Brisbane Airport Corporation greets millions of travellers every year. But it’s a fair bet they’ve never had a visitor quite like 92-year-old Macleay Island resident Desmond Kelly.
He’s probably one of the last remaining people alive in Australasia who can say he flew with Sir Charles Kingsford Smith – the world famous aviator, ‘Smithy.’
BAC gave Desmond special permission to go inside the Kingsford Smith Memorial just near the International Terminal, fulfilling his life-long dream to once again see the plane he flew in 87 years ago.
And the emotion of the visit brought Desmond to tears.
“They’ve kept it so well, that’s wonderful isn’t it?”
Although he was only five when he flew in the Southern Cross, Desmond remembers what he calls ‘the most defining moment’ of his life with crystal clarity.
“It was when my imagination changed and I just saw what things were like from a different perspective that I’d never dreamed of.”
Smithy was on a barnstorming tour through New Zealand, taking locals for joy rides to raise money for his next planned flight.
Desmond lived in the North Island town of Nelson when the Southern Cross flew in.
Desmond recalls, “The whole town was out to see this famous man and his famous aircraft of course.”
His dad borrowed the 10 shillings for a child’s ticket – a huge sum of money in those days; but Desmond’s mother was horrified.
“She nearly died on the spot because she knew this was a plan to kill her son,” Desmond recalled.

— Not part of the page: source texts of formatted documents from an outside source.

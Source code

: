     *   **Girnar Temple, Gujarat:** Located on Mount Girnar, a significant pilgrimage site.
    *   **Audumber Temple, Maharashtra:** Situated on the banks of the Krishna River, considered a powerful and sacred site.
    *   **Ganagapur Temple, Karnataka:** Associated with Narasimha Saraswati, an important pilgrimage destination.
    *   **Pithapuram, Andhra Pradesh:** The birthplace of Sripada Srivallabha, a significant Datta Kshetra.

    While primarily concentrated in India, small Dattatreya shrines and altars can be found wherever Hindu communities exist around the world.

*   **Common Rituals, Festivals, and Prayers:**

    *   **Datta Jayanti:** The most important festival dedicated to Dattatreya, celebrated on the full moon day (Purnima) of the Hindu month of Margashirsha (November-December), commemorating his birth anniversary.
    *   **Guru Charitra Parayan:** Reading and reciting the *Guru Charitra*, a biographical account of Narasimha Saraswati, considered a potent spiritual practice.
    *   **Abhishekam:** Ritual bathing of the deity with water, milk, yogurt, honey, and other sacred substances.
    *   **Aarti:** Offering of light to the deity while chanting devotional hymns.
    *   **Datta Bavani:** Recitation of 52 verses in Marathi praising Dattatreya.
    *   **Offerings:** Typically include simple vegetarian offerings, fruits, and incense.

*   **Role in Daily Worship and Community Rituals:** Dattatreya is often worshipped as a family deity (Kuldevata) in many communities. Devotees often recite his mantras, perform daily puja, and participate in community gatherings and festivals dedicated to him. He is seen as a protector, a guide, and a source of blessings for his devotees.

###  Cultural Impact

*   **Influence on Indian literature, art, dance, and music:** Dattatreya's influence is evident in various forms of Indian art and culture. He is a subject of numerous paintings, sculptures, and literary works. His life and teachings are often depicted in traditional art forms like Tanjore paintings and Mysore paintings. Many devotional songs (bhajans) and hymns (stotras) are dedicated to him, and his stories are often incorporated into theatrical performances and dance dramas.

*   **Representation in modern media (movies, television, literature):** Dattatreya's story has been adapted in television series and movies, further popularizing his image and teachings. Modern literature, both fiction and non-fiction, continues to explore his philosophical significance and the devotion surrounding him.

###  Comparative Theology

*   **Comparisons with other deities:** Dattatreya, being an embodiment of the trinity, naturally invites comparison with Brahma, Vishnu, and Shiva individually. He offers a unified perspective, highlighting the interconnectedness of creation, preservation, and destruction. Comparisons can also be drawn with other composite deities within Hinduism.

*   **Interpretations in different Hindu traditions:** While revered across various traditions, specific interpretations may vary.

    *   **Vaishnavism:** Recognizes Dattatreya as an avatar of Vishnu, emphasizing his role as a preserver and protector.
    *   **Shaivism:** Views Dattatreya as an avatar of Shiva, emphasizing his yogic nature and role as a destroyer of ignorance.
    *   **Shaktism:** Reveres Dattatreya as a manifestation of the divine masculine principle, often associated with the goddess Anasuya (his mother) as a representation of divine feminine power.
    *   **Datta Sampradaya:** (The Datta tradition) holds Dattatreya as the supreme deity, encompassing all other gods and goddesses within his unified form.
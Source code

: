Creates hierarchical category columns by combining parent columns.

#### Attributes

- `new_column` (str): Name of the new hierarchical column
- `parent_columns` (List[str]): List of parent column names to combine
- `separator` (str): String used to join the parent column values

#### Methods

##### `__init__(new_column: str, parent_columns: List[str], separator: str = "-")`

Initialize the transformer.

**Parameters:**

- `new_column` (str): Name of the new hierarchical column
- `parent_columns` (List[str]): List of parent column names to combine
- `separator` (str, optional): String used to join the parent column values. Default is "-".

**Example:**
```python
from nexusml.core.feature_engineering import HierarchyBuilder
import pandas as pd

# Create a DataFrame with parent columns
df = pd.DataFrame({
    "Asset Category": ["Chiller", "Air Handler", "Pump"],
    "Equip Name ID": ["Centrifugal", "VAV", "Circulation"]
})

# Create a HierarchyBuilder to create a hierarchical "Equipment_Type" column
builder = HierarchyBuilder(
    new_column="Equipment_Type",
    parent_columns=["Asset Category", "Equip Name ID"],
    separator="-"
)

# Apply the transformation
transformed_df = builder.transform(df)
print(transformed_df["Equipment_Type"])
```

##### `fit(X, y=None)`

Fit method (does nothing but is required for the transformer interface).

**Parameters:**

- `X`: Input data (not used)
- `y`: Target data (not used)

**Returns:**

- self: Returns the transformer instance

It certainly was a huge adventure for a young boy, one of eight passengers sitting on old church pews tied down with rope. In 1933, there were no seat belts or life jackets.
But he forgot his fears when Smithy appeared from the cockpit and said ‘g’day.’
“And I looked up and he said: we’ll go up and do a circuit over the town and show you what it’s like up there, just hang on.”
And hang on he did, as the plane started to shudder and bump across the recently cleared paddock.
Then suddenly they were in the air. And Desmond could see the crowds below, the house where he lived, the town, the sheep grazing on the ground. And it opened his eyes.
“I was a different person that went to bed that night from the one that got up in the morning. And it was all because of this experience.”
Desmond says the flight with Smithy led him to seek out adventure in his life.
“The possibilities became part of me, just grew in me. And I found that very useful in life, all through.”
He’s certainly had an interesting career path from geologist, to teacher and in his late 40s, acting. As Desmond says, “I do love telling good stories!”
Desmond had steady work in writing, radio, TV, stage and screen – both in New Zealand and Australia. He was handpicked by the director for the lead role in the movie The World’s Fastest Indian, the true story of Burt Munro, who set a world speed record on his 1920 Indian motor bike of 305.89 km/h at Bonneville Salt Flats in Utah.
Unfortunately the investors wanted a ‘name’ actor and Desmond ultimately lost out to Sir Anthony Hopkins.
Desmond and wife Elizabeth moved back to Australia 15 years ago, settling on the Southern Moreton Bay island of Macleay.
He never dreamed he could relive his amazing childhood experience, until BAC stepped in.
“Lovely memories, I’m so pleased to have been able to see it again. It’s something I’ve always wanted to do throughout my life but I thought I’ll probably never get the opportunity. This is great, really great.”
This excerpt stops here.